Scan the data for lines with "github" and report the count by itself.

### Data in this exercise
>>>>>
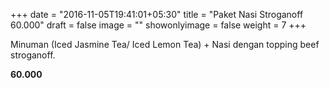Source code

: +++
date = "2016-11-05T19:41:01+05:30"
title = "Paket Nasi Stroganoff 60.000"
draft = false
image = ""
showonlyimage = false
weight = 7
+++

Minuman (Iced Jasmine Tea/ Iced Lemon Tea) + Nasi dengan topping beef stroganoff.

**60.000**

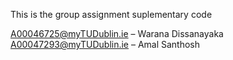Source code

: This is the group assignment suplementary code

A00046725@myTUDublin.ie – Warana Dissanayaka 
A00047293@myTUDublin.ie – Amal Santhosh
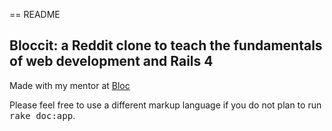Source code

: == README
## Bloccit: a Reddit clone to teach the fundamentals of web development and Rails 4


Made with my mentor at [Bloc](http://bloc.io)


Please feel free to use a different markup language if you do not plan to run
<tt>rake doc:app</tt>.


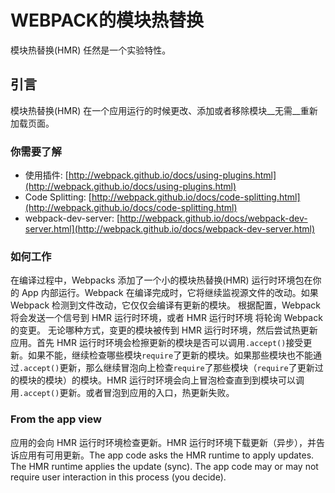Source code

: # WEBPACK的模块热替换
模块热替换(HMR) 任然是一个实验特性。

## 引言
模块热替换(HMR) 在一个应用运行的时候更改、添加或者移除模块__无需__重新加载页面。

### 你需要了解
- 使用插件: [http://webpack.github.io/docs/using-plugins.html](http://webpack.github.io/docs/using-plugins.html)
- Code Splitting: [http://webpack.github.io/docs/code-splitting.html](http://webpack.github.io/docs/code-splitting.html)
- webpack-dev-server: [http://webpack.github.io/docs/webpack-dev-server.html](http://webpack.github.io/docs/webpack-dev-server.html)

### 如何工作
在编译过程中，Webpacks 添加了一个小的模块热替换(HMR) 运行时环境包在你的 App 内部运行。Webpack 在编译完成时，它将继续监视源文件的改动。如果 Webpack 检测到文件改动，它仅仅会编译有更新的模块。 根据配置，Webpack 将会发送一个信号到 HMR 运行时环境，或者 HMR 运行时环境 将轮询 Webpack 的变更。 无论哪种方式，变更的模块被传到 HMR 运行时环境，然后尝试热更新应用。首先 HMR 运行时环境会检擦更新的模块是否可以调用`.accept()`接受更新。如果不能，继续检查哪些模块`require`了更新的模块。如果那些模块也不能通过`.accept()`更新，那么继续冒泡向上检查`require`了那些模块（`require`了更新过的模块的模块）的模块。HMR 运行时环境会向上冒泡检查直到到模块可以调用`.accept()`更新。或者冒泡到应用的入口，热更新失败。

### From the app view
应用的会向 HMR 运行时环境检查更新。HMR 运行时环境下载更新（异步），并告诉应用有可用更新。The app code asks the HMR runtime to apply updates. The HMR runtime applies the update (sync). The app code may or may not require user interaction in this process (you decide).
<<<<<
### Result
3